Christ’s body, blood are foundation of our faith

Father John A. Kiley
Posted

A local cable-channel preacher was adamant that the presence of Christ in the Eucharist is strictly symbolic. His argument did give the viewer pause.

The Jews of Jesus’ day were resolutely against any contact with blood, let alone consuming human blood. Some commentators even think that the reason the priest and the Levite passed by the man beaten by the side of the Jericho road was that touching his bloodied body would have made them ritually impure. The Old Testament abounds in cautions against blood. So no self-respecting Jew, especially Jesus Christ, would violate his own people’s consciences by offering them a taste of his blood at the Last Supper or down through the ages at the table of the Lord. The television preacher insisted that he did not want to insult any particular religion (what religion do you suppose he had in mind?), but the evidence was clear: to understand Holy Communion as being anything other than symbolic flies in the face of Scripture and violates Jewish sensibilities.

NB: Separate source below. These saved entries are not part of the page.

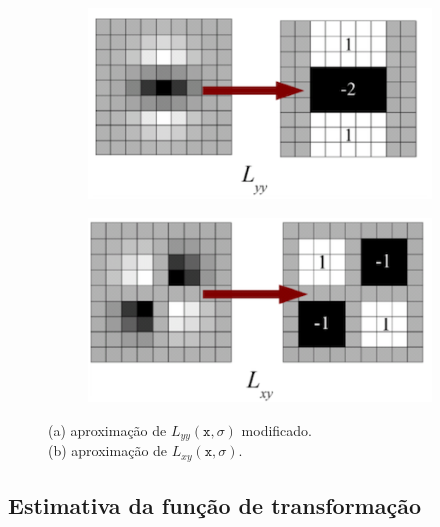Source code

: \begin{figure}[H]
    \centering
    \begin{subfigure}[t]{0.3\textwidth}
      \includegraphics[width=\textwidth]{figuras/surfLyy.png}
      \label{fig:surfyy}
    \end{subfigure}
    \begin{subfigure}[t]{0.3\textwidth}
      \includegraphics[width=\textwidth]{figuras/surfLxy.png}
      \label{fig:surfxy}
    \end{subfigure} 
    \caption{(a) aproximação de $L_{yy}(\mathtt{x}, \sigma)$ \cite{surfYuan} modificado. \\
             (b) aproximação de $L_{xy}(\mathtt{x}, \sigma)$.}
    \label{fig:surf}
\end{figure}

\subsection{Estimativa da função de transformação}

In one sense the preacher is correct. The Jews of Jesus’ era would be disgusted at the thought of drinking blood. But, according to St. John, their loathing did not deter Jesus from making the offer. In the Fourth Evangelist’s celebrated sixth chapter, the beloved disciple makes a powerful presentation for the sacramental body and blood of Christ being genuinely Christ’s body and blood. The Jews are predictably shocked that Jesus is offering them his actual body and blood.

“How can this fellow give us his flesh to eat?” Jesus’ Jewish audience asks in unbelief.

When Jesus insists that his flesh is real food and his blood is real drink, his listeners raise the level of discontent. “This is a hard saying,” they argue.

“Who can endure it?” they complain. And then St. John adds poignantly, “As a result of this, many of his disciples returned to their former way of life and no longer accompanied him.”

These dispirited disciples clearly knew that Jesus was not challenging them with a mere symbol. He was asking them to pour the wine of their faith into new wineskins. He was asking them to forego the shadows of the Old Covenant for the demands of the New Covenant. Ritual impurity was a thing of the past. Full Eucharistic presence was the wave of the future.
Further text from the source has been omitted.